Darth Vader has done a lot of horrible things, up to and including the murder of children. Does he deserve redemption? Maybe. Just maybe. Because he fell under the sway of someone far more evil than he. Many of the things he did were done because he truly didn't understand the situation. It was easy for Palpatine to manipulate him into becoming the ghastly thing known as Darth Vader.


Who sees this possibility of redemption? His son. Luke tries to save his father, and holy shit, it actually works. (Spoiler.) It works to the point where Vader saves his son's life at the cost of his own and kills Palpatine. Yes. Kills Palpatine. Because that guy never comes back. Ever. If they made a ninth Star War, he absolutely, most certainly wouldn't come back as the villain because Vader definitively kills him in Return of the Jedi. Permanently.

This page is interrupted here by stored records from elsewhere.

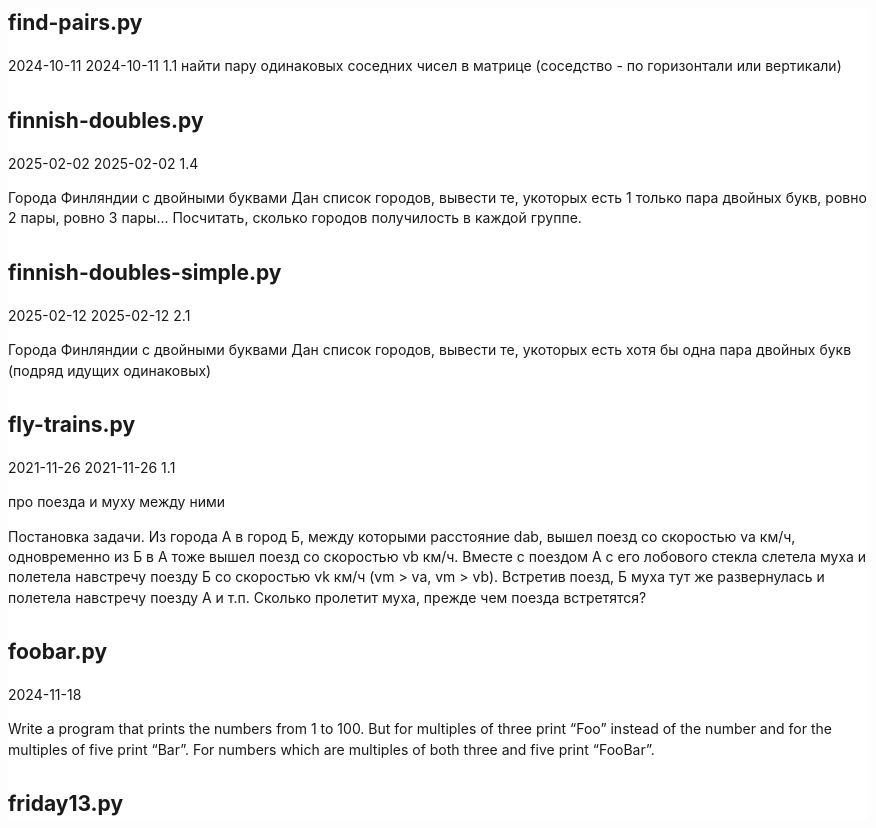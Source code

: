 find-pairs.py
---------------------------

2024-10-11 2024-10-11 1.1
найти пару одинаковых соседних чисел в матрице
(соседство - по горизонтали или вертикали)

finnish-doubles.py
---------------------------

2025-02-02 2025-02-02 1.4

Города Финляндии с двойными буквами
Дан список городов,
вывести те, укоторых есть 1 только пара двойных букв,
ровно 2 пары, ровно 3 пары...
Посчитать, сколько городов получилость в каждой группе.

finnish-doubles-simple.py
---------------------------

2025-02-12 2025-02-12 2.1

Города Финляндии с двойными буквами
Дан список городов,
вывести те, укоторых есть хотя бы одна пара двойных букв
(подряд идущих одинаковых)

fly-trains.py
---------------------------

2021-11-26 2021-11-26 1.1

про поезда и муху между ними

Постановка задачи.
Из города А в город Б, между которыми расстояние dab,
вышел поезд со скоростью va км/ч,
одновременно из Б в А тоже вышел поезд со скоростью vb км/ч.
Вместе с поездом А с его лобового стекла слетела муха
и полетела навстречу поезду Б со скоростью vk км/ч
(vm > va, vm > vb).
Встретив поезд, Б муха тут же развернулась и полетела навстречу
поезду А и т.п.
Сколько пролетит муха, прежде чем поезда встретятся?

foobar.py
---------------------------

2024-11-18

Write a program that prints the numbers from 1 to 100.
But for multiples of three print “Foo” instead of the number
and for the multiples of five print “Bar”.
For numbers which are multiples of both three and five print “FooBar”.

friday13.py
---------------------------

The end of Return of the Jedi infected me with a joy in this kind of redemption arc. I can safely say that it changed my life. Because I've done some pretty bad things over the course of my life. I've said vile shit that I shouldn't have. And I'm trying to be a better person every day. If someone like Darth Vader can come back from the evil he committed, then my own redemption should be a breeze.










































Taking it like a champ!



OK, some of you think Rick should have let Negan die when he slit his throat. And yeah, Negan did some bad shit, too. But think about why you like Rick and hate Negan. I call Negan the hero of the show because at least he has no illusions about himself. Rick and friends are absolutely delusional in thinking they're the good guys. If you hadn't spent so many seasons with Rick and Daryl and Glenn and T-Dog (RIP, you sweet bastard) and the rest, and the characters you followed for all those seasons instead ran into Rick and Co., you would recognize them as the morally bankrupt pieces of shit they really are. Negan said that his only regret, when he killed Glenn AND ABRAHAM, is that he didn't just kill all of them. I was kinda hoping he would. Hence the reason I call TWD Negan and Friends.


Also, when Negan comes to realize what a bad guy he really is, he genuinely feels bad about the horrible things he'd done. Can you imagine, even on Rick's most optimistic day, that Rick would ever even think about doubting himself?